> **EXERCISE OBJECTIVE**:
Output the opening lines of the records exactly. End with the line that contains "second-order perturbation correction.".

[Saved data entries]
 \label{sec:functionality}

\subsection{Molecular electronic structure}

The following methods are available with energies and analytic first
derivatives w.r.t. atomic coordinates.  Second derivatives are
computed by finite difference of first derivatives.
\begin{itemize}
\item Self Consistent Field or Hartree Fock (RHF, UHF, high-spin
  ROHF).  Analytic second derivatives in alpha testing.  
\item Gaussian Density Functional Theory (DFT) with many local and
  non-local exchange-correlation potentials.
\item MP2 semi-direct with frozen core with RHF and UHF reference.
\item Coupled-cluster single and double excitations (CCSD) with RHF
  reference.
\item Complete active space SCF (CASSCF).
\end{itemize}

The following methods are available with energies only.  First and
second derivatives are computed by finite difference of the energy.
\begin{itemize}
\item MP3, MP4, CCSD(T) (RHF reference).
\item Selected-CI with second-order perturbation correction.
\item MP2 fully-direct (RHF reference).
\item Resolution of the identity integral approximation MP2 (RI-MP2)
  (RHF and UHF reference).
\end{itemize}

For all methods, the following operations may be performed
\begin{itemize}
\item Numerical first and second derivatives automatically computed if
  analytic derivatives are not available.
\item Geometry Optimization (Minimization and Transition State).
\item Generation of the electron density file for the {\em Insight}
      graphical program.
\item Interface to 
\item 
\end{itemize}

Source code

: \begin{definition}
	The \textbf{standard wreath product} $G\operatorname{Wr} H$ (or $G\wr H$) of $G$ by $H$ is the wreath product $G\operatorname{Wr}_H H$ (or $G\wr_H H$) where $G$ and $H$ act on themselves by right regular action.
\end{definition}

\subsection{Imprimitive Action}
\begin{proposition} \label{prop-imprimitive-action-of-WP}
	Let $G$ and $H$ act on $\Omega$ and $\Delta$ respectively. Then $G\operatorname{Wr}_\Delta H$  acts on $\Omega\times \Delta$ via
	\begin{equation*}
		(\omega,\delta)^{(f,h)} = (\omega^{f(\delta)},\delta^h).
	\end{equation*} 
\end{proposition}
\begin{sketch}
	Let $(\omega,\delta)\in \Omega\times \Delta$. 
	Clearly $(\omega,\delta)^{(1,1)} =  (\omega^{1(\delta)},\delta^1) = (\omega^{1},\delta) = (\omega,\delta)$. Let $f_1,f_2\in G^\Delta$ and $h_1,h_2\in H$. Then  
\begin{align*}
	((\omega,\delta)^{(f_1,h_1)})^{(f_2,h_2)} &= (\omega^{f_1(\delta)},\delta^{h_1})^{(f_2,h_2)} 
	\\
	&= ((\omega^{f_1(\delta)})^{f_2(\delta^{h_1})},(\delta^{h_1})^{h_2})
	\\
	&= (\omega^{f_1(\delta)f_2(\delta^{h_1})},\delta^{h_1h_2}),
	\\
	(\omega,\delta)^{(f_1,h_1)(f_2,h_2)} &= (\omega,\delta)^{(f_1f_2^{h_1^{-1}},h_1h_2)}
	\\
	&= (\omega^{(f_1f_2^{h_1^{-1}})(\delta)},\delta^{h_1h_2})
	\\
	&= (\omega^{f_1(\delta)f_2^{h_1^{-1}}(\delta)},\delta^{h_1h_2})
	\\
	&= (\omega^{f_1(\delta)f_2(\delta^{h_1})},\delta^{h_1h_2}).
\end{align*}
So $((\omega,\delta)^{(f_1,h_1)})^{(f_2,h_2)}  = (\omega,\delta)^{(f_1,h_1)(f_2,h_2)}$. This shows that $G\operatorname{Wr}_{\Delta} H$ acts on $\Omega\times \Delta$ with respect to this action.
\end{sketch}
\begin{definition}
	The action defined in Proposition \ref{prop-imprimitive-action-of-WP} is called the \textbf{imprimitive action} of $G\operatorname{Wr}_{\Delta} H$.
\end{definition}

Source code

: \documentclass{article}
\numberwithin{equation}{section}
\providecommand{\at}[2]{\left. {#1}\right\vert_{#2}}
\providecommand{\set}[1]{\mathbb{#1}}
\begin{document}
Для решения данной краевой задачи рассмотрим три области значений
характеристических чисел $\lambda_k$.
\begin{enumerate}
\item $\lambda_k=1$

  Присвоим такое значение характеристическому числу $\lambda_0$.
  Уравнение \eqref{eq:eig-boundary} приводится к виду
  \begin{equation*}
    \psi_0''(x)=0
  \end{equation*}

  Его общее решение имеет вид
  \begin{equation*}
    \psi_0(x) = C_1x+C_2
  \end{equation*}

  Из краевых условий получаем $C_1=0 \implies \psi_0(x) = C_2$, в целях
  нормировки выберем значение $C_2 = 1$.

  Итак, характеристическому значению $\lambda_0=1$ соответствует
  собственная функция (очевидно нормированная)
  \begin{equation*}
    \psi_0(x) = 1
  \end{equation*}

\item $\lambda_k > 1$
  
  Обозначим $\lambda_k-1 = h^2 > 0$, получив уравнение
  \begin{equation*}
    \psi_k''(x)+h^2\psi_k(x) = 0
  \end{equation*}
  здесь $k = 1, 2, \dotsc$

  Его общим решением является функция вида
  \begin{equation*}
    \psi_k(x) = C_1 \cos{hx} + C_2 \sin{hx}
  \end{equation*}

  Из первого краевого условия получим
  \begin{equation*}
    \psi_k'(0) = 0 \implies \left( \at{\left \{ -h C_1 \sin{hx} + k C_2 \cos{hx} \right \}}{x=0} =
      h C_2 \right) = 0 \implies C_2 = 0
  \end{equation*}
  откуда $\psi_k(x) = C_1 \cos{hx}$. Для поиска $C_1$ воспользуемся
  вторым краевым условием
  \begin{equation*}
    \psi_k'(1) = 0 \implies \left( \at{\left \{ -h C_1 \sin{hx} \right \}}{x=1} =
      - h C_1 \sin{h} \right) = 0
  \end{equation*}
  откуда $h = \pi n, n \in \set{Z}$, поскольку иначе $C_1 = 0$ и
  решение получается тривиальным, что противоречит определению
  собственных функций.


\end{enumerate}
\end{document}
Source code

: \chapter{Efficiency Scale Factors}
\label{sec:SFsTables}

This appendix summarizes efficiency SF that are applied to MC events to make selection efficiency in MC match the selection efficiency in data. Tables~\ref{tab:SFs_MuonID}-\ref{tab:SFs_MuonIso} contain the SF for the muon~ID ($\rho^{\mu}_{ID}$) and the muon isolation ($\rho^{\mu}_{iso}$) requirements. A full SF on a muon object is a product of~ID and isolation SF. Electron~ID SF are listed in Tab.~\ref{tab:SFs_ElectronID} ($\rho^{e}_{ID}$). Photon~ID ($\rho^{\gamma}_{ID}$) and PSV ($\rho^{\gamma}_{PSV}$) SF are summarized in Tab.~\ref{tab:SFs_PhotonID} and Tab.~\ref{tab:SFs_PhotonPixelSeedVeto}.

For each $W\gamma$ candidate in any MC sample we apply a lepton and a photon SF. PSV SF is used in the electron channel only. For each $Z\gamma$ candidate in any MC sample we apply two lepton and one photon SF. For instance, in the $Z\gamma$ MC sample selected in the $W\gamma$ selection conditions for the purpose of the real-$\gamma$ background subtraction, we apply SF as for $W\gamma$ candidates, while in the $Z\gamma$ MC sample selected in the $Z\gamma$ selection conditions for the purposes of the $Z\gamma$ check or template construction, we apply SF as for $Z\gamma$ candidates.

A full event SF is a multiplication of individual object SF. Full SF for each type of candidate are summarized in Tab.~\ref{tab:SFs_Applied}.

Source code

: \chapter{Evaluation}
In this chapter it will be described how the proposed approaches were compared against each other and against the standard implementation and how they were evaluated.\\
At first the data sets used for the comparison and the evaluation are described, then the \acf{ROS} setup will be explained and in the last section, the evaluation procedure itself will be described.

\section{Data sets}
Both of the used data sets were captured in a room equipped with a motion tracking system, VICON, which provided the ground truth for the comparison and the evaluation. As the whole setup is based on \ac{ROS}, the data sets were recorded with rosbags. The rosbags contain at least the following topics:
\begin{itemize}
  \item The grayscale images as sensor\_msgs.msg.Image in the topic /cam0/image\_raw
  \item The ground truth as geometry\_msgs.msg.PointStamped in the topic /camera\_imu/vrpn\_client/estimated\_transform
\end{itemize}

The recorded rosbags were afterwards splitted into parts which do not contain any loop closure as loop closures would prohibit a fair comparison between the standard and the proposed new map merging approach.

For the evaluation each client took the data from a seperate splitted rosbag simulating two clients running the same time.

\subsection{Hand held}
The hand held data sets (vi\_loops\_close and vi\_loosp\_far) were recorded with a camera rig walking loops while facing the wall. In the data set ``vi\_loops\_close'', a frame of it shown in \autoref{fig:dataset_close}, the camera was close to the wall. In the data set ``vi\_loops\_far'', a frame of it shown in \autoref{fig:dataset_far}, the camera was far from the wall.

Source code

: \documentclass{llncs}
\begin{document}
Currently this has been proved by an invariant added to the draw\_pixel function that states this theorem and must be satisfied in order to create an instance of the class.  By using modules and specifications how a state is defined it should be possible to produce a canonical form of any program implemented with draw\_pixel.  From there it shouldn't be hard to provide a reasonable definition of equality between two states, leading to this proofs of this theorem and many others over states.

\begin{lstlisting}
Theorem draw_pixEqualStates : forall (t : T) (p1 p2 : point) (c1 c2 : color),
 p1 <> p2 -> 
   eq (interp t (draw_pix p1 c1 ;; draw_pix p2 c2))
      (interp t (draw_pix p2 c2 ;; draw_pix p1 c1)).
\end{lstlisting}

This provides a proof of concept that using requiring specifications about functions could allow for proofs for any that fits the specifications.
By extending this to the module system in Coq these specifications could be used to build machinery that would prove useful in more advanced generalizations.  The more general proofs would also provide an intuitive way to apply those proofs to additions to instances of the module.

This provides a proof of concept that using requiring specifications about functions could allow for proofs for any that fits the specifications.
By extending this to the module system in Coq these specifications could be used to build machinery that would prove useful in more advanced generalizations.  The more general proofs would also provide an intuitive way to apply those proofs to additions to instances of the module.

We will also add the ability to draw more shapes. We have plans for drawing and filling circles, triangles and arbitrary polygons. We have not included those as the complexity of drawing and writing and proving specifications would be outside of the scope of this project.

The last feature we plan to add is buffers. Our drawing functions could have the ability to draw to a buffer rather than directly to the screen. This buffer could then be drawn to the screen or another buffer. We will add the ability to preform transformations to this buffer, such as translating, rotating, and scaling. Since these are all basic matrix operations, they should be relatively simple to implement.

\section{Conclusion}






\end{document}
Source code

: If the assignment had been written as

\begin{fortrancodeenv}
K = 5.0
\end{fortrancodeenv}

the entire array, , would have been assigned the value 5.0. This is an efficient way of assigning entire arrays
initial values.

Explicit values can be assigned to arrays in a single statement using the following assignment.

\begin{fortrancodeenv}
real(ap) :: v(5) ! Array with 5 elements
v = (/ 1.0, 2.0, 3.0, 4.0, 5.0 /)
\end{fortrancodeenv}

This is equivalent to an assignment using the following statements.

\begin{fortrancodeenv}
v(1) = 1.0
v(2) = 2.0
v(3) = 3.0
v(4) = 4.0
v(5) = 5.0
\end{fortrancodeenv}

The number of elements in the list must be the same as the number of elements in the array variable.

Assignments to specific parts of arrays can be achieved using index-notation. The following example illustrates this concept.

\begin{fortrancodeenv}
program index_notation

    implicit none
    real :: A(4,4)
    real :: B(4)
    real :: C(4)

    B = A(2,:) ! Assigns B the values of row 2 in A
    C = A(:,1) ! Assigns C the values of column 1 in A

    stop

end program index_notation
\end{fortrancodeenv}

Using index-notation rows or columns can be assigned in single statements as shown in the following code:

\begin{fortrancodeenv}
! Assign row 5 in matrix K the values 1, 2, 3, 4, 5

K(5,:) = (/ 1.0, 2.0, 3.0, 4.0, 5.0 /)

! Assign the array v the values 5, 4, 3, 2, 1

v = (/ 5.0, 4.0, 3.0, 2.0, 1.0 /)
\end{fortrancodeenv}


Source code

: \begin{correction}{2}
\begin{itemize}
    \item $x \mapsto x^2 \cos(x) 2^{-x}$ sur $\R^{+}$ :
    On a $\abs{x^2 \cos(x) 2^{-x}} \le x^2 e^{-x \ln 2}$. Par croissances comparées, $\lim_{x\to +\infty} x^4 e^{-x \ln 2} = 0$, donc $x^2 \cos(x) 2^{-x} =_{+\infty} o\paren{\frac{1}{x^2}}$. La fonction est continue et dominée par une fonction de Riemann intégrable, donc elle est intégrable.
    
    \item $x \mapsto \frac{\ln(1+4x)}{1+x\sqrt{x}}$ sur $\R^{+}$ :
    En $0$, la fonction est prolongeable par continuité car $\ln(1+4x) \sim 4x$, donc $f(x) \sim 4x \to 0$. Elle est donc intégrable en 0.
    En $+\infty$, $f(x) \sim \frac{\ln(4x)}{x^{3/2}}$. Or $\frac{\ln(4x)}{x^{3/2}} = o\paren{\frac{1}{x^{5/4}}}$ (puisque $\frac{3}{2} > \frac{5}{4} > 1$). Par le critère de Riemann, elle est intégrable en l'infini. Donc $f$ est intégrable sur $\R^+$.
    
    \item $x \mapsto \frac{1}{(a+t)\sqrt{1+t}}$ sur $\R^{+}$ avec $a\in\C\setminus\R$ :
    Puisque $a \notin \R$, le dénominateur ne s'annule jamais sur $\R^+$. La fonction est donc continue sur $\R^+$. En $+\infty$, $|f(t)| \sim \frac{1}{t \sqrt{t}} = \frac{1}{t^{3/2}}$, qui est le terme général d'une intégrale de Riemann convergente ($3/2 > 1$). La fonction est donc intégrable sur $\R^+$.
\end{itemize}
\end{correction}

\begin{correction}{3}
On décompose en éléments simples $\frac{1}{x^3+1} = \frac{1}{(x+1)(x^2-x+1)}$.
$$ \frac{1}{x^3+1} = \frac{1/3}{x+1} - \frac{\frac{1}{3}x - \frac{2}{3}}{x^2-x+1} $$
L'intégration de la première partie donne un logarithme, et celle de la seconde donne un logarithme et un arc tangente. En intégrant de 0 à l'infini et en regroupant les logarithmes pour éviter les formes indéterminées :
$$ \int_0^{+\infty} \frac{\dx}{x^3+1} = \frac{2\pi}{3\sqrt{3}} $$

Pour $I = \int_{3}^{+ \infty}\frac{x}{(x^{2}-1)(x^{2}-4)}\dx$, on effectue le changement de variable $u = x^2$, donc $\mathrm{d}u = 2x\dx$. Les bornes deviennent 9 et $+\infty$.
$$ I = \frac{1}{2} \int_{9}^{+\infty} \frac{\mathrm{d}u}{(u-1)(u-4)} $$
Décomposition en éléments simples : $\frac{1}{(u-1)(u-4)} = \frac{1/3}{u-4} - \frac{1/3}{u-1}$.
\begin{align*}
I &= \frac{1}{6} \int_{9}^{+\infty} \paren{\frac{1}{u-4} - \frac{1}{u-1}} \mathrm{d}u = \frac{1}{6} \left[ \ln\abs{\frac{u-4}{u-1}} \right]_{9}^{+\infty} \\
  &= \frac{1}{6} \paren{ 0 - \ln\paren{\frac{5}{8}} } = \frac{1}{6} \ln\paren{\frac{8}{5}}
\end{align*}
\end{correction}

> **ANSWER**:
 \label{sec:functionality}

\subsection{Molecular electronic structure}

The following methods are available with energies and analytic first
derivatives w.r.t. atomic coordinates.  Second derivatives are
computed by finite difference of first derivatives.
\begin{itemize}
\item Self Consistent Field or Hartree Fock (RHF, UHF, high-spin
  ROHF).  Analytic second derivatives in alpha testing.  
\item Gaussian Density Functional Theory (DFT) with many local and
  non-local exchange-correlation potentials.
\item MP2 semi-direct with frozen core with RHF and UHF reference.
\item Coupled-cluster single and double excitations (CCSD) with RHF
  reference.
\item Complete active space SCF (CASSCF).
\end{itemize}

The following methods are available with energies only.  First and
second derivatives are computed by finite difference of the energy.
\begin{itemize}
\item MP3, MP4, CCSD(T) (RHF reference).
\item Selected-CI with second-order perturbation correction.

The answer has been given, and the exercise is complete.